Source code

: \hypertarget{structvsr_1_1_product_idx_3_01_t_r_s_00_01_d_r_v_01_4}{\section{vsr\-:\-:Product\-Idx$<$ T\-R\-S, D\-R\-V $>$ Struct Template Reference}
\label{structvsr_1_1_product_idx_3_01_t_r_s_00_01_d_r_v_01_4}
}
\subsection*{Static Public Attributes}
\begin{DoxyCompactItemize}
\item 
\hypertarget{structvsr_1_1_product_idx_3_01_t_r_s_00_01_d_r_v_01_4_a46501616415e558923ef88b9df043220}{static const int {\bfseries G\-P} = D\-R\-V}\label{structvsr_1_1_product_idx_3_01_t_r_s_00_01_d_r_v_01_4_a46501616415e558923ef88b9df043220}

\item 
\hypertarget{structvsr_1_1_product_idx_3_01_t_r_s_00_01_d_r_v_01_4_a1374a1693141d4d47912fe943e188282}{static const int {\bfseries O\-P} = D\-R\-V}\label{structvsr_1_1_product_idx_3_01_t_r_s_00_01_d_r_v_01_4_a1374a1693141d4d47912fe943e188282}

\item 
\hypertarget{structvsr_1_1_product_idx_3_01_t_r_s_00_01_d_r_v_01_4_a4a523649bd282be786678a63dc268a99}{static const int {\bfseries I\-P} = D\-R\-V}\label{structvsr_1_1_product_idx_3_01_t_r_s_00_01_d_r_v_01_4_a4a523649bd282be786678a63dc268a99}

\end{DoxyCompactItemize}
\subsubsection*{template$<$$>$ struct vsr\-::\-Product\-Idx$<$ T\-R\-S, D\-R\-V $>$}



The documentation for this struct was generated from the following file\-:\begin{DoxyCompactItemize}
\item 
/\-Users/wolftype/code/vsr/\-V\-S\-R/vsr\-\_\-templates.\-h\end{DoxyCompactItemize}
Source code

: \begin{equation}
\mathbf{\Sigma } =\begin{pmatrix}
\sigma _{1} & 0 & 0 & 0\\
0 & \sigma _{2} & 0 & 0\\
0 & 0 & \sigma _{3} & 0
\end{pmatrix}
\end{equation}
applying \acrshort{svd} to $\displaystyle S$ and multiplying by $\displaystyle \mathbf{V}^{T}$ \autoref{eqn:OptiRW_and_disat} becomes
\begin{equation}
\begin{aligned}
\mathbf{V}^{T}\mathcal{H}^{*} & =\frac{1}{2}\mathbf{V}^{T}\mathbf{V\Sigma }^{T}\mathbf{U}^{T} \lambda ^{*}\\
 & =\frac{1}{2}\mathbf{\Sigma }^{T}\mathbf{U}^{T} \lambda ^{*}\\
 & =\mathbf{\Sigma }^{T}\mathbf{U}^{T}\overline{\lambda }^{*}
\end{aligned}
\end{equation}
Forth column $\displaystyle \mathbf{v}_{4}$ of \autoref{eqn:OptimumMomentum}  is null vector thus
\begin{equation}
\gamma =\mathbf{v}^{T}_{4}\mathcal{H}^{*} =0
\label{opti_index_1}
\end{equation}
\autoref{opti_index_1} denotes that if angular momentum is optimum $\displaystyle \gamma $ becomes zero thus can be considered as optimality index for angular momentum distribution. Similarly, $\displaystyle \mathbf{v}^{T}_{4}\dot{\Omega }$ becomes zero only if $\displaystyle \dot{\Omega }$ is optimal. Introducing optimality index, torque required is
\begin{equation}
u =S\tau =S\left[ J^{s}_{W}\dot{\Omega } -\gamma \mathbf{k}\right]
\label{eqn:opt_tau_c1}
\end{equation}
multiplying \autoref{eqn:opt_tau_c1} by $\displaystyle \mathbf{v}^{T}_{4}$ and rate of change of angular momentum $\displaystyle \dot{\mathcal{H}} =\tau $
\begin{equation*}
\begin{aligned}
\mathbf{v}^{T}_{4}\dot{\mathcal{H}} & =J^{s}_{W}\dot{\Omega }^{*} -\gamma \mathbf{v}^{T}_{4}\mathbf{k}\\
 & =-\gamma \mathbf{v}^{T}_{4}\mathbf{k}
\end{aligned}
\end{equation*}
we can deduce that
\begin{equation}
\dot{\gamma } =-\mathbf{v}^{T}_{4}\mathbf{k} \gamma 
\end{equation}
──────────
Exercise :: Copy out each line of the listing that holds the word "autoref".

Answer for this exercise ::
applying \acrshort{svd} to $\displaystyle S$ and multiplying by $\displaystyle \mathbf{V}^{T}$ \autoref{eqn:OptiRW_and_disat} becomes
Forth column $\displaystyle \mathbf{v}_{4}$ of \autoref{eqn:OptimumMomentum}  is null vector thus
\autoref{opti_index_1} denotes that if angular momentum is optimum $\displaystyle \gamma $ becomes zero thus can be considered as optimality index for angular momentum distribution. Similarly, $\displaystyle \mathbf{v}^{T}_{4}\dot{\Omega }$ becomes zero only if $\displaystyle \dot{\Omega }$ is optimal. Introducing optimality index, torque required is
multiplying \autoref{eqn:opt_tau_c1} by $\displaystyle \mathbf{v}^{T}_{4}$ and rate of change of angular momentum $\displaystyle \dot{\mathcal{H}} =\tau $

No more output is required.